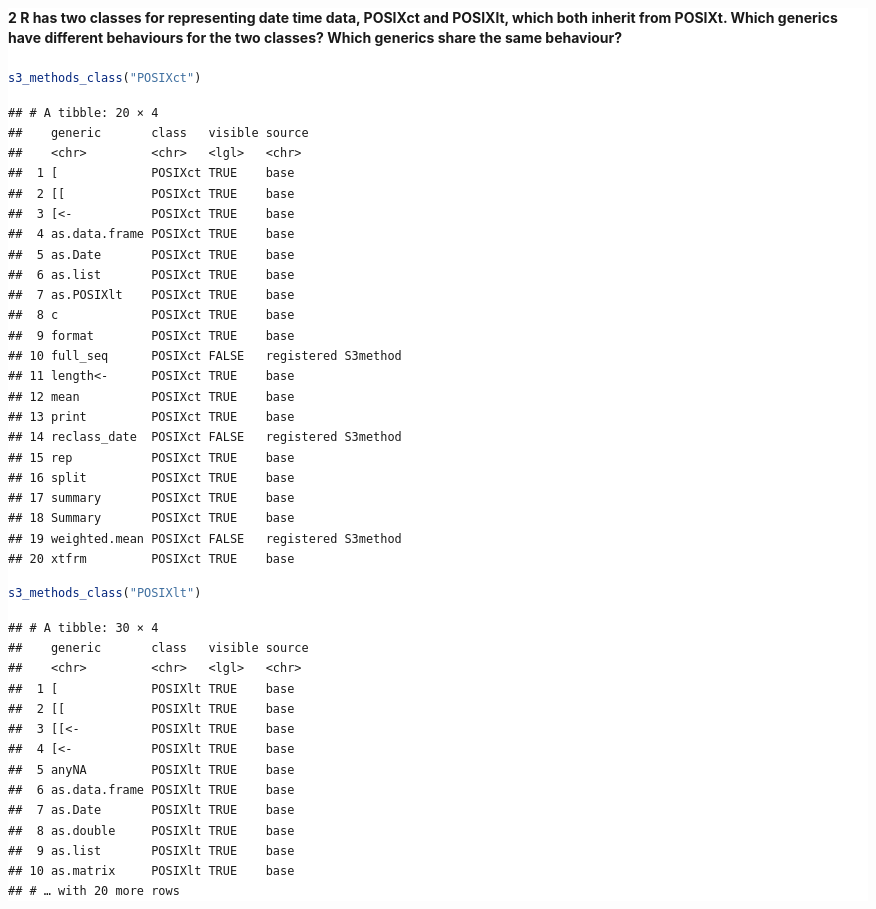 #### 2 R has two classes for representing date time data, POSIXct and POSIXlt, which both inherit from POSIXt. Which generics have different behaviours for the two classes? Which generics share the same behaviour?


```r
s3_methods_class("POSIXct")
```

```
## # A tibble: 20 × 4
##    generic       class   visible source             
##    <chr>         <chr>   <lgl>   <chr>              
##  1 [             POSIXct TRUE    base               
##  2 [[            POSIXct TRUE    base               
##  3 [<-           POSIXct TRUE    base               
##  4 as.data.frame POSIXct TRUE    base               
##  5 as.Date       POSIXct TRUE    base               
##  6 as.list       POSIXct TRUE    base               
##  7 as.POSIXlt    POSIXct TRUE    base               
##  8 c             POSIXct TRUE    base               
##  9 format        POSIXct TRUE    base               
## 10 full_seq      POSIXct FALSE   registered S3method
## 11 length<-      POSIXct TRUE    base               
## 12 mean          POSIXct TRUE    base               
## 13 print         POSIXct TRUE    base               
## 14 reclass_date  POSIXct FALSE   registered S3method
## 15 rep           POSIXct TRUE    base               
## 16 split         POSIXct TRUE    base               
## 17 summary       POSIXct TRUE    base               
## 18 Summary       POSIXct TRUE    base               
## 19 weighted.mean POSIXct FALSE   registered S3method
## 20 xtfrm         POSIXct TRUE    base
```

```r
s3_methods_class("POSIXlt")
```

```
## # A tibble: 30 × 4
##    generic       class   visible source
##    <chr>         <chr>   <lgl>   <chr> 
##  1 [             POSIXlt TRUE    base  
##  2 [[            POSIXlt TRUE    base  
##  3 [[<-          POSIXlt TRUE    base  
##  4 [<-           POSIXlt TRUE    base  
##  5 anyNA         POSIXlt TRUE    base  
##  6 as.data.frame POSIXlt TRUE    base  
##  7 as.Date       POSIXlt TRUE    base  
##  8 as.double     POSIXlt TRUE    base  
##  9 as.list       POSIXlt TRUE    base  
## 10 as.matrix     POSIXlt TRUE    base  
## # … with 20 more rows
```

| Assigned task |
In the lines above, find the word "source" and copy each line that contains it.

| Answer to this problem |
##    generic       class   visible source             
##    generic       class   visible source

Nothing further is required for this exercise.